Je me promenais dans un chemin creux et ombreux de ma campagne, quand j’ai rencontré, derrière un fourré et trois brebis, une vieille pliée en deux sur son bâton. Comme je dois connaître tout le monde, je lui ai dit : « Bonjour, Catinelle. » Elle s’est redressée à moitié et m’a répondu : « Bonjour monsieur le Curé et la compagnie. » « - Comment, grand-mère ? Je suis tout seul, où voyez-vous la compagnie ? » Elle s’est redressée entièrement, et j’ai vu son visage creusé de rides et ses yeux clairs encore beaux. Elle m’a dit gravement : « Et l’ange gardien, qu’en faites-vous ? ». « – Mère, pardon. J’allais oublier l’ange gardien ; je vous remercie de me l’avoir rappelé. »
J’avais reçu une fière leçon. Le peuple chrétien garde les traditions que les intellectuels abandonnent. Les sources ne se perdent pas, comme on le croit parfois ; elles descendent d’un étage dans le sous-sol. Rentré chez moi, je me suis mis à réfléchir sur ma négligence et sur mon orgueil, qui n’est que sottise. Pour réparer le passé, j’ai voulu écrire une prière toute neuve, une prière pour moi seul, naturellement en latin, la langue des anges, la langue de l’Eglise catholique au ciel et sur la terre.
Angele sancte Dei,
Frater et amice,
Custos corporis mei et animae meae,
Oro te pius et supplex,
Averte a me omnia pericula et omnes tentationes,
Refove in me amorem Sanctissimae Trinitatis
Quae me tibi commisit
Et deduc me in via salutis
Ad vitam aeternam.
Je ne traduis pas, parce que cette prière que je dis tous les jours est un secret entre mon ange et moi.

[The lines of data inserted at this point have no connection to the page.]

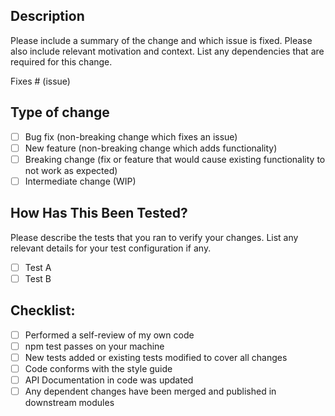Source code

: ## Description

Please include a summary of the change and which issue is fixed. Please also include relevant motivation and context. List any dependencies that are required for this change.

Fixes # (issue)

## Type of change

- [ ] Bug fix (non-breaking change which fixes an issue)
- [ ] New feature (non-breaking change which adds functionality)
- [ ] Breaking change (fix or feature that would cause existing functionality to not work as expected)
- [ ] Intermediate change (WIP)

## How Has This Been Tested?

Please describe the tests that you ran to verify your changes. List any relevant details for your test configuration if any.

- [ ] Test A
- [ ] Test B

## Checklist:

- [ ] Performed a self-review of my own code
- [ ] npm test passes on your machine
- [ ] New tests added or existing tests modified to cover all changes
- [ ] Code conforms with the style guide
- [ ] API Documentation in code was updated
- [ ] Any dependent changes have been merged and published in downstream modules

Mgr Jean Calvet (ancien directeur de l’Institut catholique de Paris), La lumière de complies, 1960, p. 215-217.
Cité par dom Gérard dans Itinéraires nouvelle série n° I, printemps 1990 (puis dans son Catéchisme des anges), qui ajoute en note :
Pour la majorité de nos lecteurs, cependant, nous pensons qu’une traduction ne sera pas malvenue. Nous la leur présentons avec la bénédiction du bon prélat qui, du haut du ciel, ne nous tiendra pas rigueur de dévoiler son secret : « Saint Ange de Dieu, mon frère et mon ami, gardien de mon corps et de mon âme, je vous en prie, pieux et suppliant, écartez de moi tout péril et toute tentation ; réchauffez en moi l’amour de la très sainte Trinité qui m’a confié à vous, et conduisez-moi dans la voie du salut jusqu’à la vie éternelle. »
Commentaires
Mgr Jean Calvet faisait de l'humour, pour exciter la curiosité du lecteur. Un secret divulgué même en latin, n'est plus un secret. S'il l'avait écrit en hébreu ou chinois, le secret aurait été mieux gardé!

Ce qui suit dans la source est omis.